** Opening Source records block **

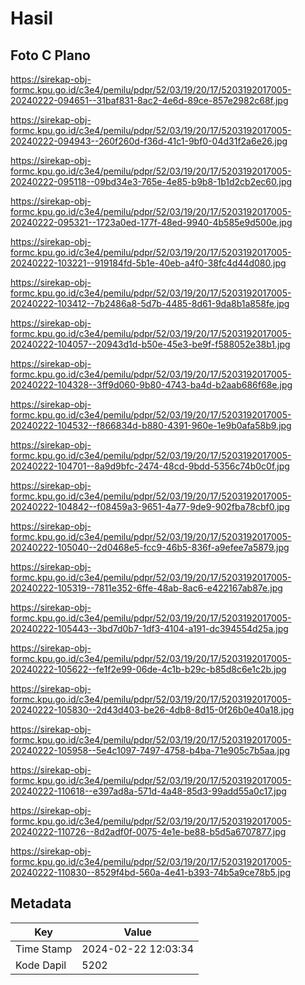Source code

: # Hasil

## Foto C Plano

https://sirekap-obj-formc.kpu.go.id/c3e4/pemilu/pdpr/52/03/19/20/17/5203192017005-20240222-094651--31baf831-8ac2-4e6d-89ce-857e2982c68f.jpg

https://sirekap-obj-formc.kpu.go.id/c3e4/pemilu/pdpr/52/03/19/20/17/5203192017005-20240222-094943--260f260d-f36d-41c1-9bf0-04d31f2a6e26.jpg

https://sirekap-obj-formc.kpu.go.id/c3e4/pemilu/pdpr/52/03/19/20/17/5203192017005-20240222-095118--09bd34e3-765e-4e85-b9b8-1b1d2cb2ec60.jpg

https://sirekap-obj-formc.kpu.go.id/c3e4/pemilu/pdpr/52/03/19/20/17/5203192017005-20240222-095321--1723a0ed-177f-48ed-9940-4b585e9d500e.jpg

https://sirekap-obj-formc.kpu.go.id/c3e4/pemilu/pdpr/52/03/19/20/17/5203192017005-20240222-103221--919184fd-5b1e-40eb-a4f0-38fc4d44d080.jpg

https://sirekap-obj-formc.kpu.go.id/c3e4/pemilu/pdpr/52/03/19/20/17/5203192017005-20240222-103412--7b2486a8-5d7b-4485-8d61-9da8b1a858fe.jpg

https://sirekap-obj-formc.kpu.go.id/c3e4/pemilu/pdpr/52/03/19/20/17/5203192017005-20240222-104057--20943d1d-b50e-45e3-be9f-f588052e38b1.jpg

https://sirekap-obj-formc.kpu.go.id/c3e4/pemilu/pdpr/52/03/19/20/17/5203192017005-20240222-104328--3ff9d060-9b80-4743-ba4d-b2aab686f68e.jpg

https://sirekap-obj-formc.kpu.go.id/c3e4/pemilu/pdpr/52/03/19/20/17/5203192017005-20240222-104532--f866834d-b880-4391-960e-1e9b0afa58b9.jpg

https://sirekap-obj-formc.kpu.go.id/c3e4/pemilu/pdpr/52/03/19/20/17/5203192017005-20240222-104701--8a9d9bfc-2474-48cd-9bdd-5356c74b0c0f.jpg

https://sirekap-obj-formc.kpu.go.id/c3e4/pemilu/pdpr/52/03/19/20/17/5203192017005-20240222-104842--f08459a3-9651-4a77-9de9-902fba78cbf0.jpg

https://sirekap-obj-formc.kpu.go.id/c3e4/pemilu/pdpr/52/03/19/20/17/5203192017005-20240222-105040--2d0468e5-fcc9-46b5-836f-a9efee7a5879.jpg

https://sirekap-obj-formc.kpu.go.id/c3e4/pemilu/pdpr/52/03/19/20/17/5203192017005-20240222-105319--7811e352-6ffe-48ab-8ac6-e422167ab87e.jpg

https://sirekap-obj-formc.kpu.go.id/c3e4/pemilu/pdpr/52/03/19/20/17/5203192017005-20240222-105443--3bd7d0b7-1df3-4104-a191-dc394554d25a.jpg

https://sirekap-obj-formc.kpu.go.id/c3e4/pemilu/pdpr/52/03/19/20/17/5203192017005-20240222-105622--fe1f2e99-06de-4c1b-b29c-b85d8c6e1c2b.jpg

https://sirekap-obj-formc.kpu.go.id/c3e4/pemilu/pdpr/52/03/19/20/17/5203192017005-20240222-105830--2d43d403-be26-4db8-8d15-0f26b0e40a18.jpg

https://sirekap-obj-formc.kpu.go.id/c3e4/pemilu/pdpr/52/03/19/20/17/5203192017005-20240222-105958--5e4c1097-7497-4758-b4ba-71e905c7b5aa.jpg

https://sirekap-obj-formc.kpu.go.id/c3e4/pemilu/pdpr/52/03/19/20/17/5203192017005-20240222-110618--e397ad8a-571d-4a48-85d3-99add55a0c17.jpg

https://sirekap-obj-formc.kpu.go.id/c3e4/pemilu/pdpr/52/03/19/20/17/5203192017005-20240222-110726--8d2adf0f-0075-4e1e-be88-b5d5a6707877.jpg

https://sirekap-obj-formc.kpu.go.id/c3e4/pemilu/pdpr/52/03/19/20/17/5203192017005-20240222-110830--8529f4bd-560a-4e41-b393-74b5a9ce78b5.jpg


## Metadata

| Key        | Value               |
| ---------- | ------------------- |
| Time Stamp | 2024-02-22 12:03:34 |
| Kode Dapil | 5202                |



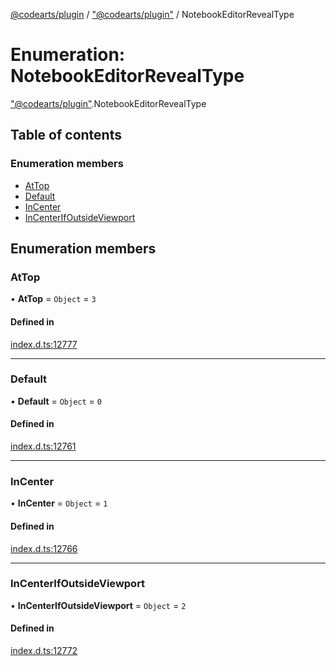 [@codearts/plugin](../README.md) / ["@codearts/plugin"](../modules/_codearts_plugin_.md) / NotebookEditorRevealType

# Enumeration: NotebookEditorRevealType

["@codearts/plugin"](../modules/_codearts_plugin_.md).NotebookEditorRevealType

## Table of contents

### Enumeration members

- [AtTop](codearts_plugin_.NotebookEditorRevealType.md#attop)
- [Default](codearts_plugin_.NotebookEditorRevealType.md#default)
- [InCenter](codearts_plugin_.NotebookEditorRevealType.md#incenter)
- [InCenterIfOutsideViewport](codearts_plugin_.NotebookEditorRevealType.md#incenterifoutsideviewport)

## Enumeration members

### AtTop

• **AtTop** = `Object` = `3`

#### Defined in

[index.d.ts:12777](https://github.com/huaweicloud/cloudide-plugin-api/blob/a4193a8/index.d.ts#L12777)

___

### Default

• **Default** = `Object` = `0`

#### Defined in

[index.d.ts:12761](https://github.com/huaweicloud/cloudide-plugin-api/blob/a4193a8/index.d.ts#L12761)

___

### InCenter

• **InCenter** = `Object` = `1`

#### Defined in

[index.d.ts:12766](https://github.com/huaweicloud/cloudide-plugin-api/blob/a4193a8/index.d.ts#L12766)

___

### InCenterIfOutsideViewport

• **InCenterIfOutsideViewport** = `Object` = `2`

#### Defined in

[index.d.ts:12772](https://github.com/huaweicloud/cloudide-plugin-api/blob/a4193a8/index.d.ts#L12772)
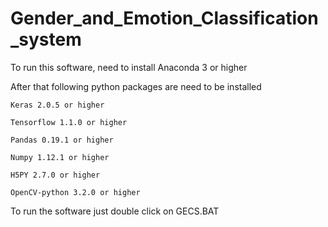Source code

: # Gender_and_Emotion_Classification_system

To run this software, need to install Anaconda 3 or higher

After that following python packages are need to be installed 

 	Keras 2.0.5 or higher
  
 	Tensorflow 1.1.0 or higher
  
 	Pandas 0.19.1 or higher
  
 	Numpy 1.12.1 or higher
  
 	H5PY 2.7.0 or higher
  
 	OpenCV-python 3.2.0 or higher


To run the software just double click on GECS.BAT
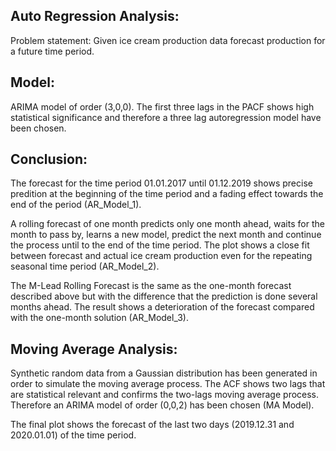 Auto Regression Analysis:
-------------------------
Problem statement: Given ice cream production data forecast production for a future time period.

Model:
------
ARIMA model of order (3,0,0). The first three lags in the PACF shows high statistical significance and 
therefore a three lag autoregression model have been chosen.

Conclusion:
-----------
The forecast for the time period 01.01.2017 until 01.12.2019 shows precise predition at the beginning of the time period 
and a fading effect towards the end of the period (AR_Model_1).

A rolling forecast of one month predicts only one month ahead, waits for the month to pass by, learns a new model, 
predict the next month and continue the process until to the end of the time period.
The plot shows a close fit between forecast and actual ice cream production even for the repeating seasonal time period (AR_Model_2).

The M-Lead Rolling Forecast is the same as the one-month forecast described above but with the difference that 
the prediction is done several months ahead. The result shows a deterioration of the forecast 
compared with the one-month solution (AR_Model_3). 

Moving Average Analysis:
------------------------
Synthetic random data from a Gaussian distribution has been generated in order to simulate the moving average process.
The ACF shows two lags that are statistical relevant and confirms the two-lags moving average process. 
Therefore an ARIMA model of order (0,0,2) has been chosen (MA Model).

The final plot shows the forecast of the last two days (2019.12.31 and 2020.01.01) of the time period.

** Closing Source records block **

**Instructions to follow**
Tally, in the data above, the lines where the word "process" occurs, and give the figure alone.

**Your response**
3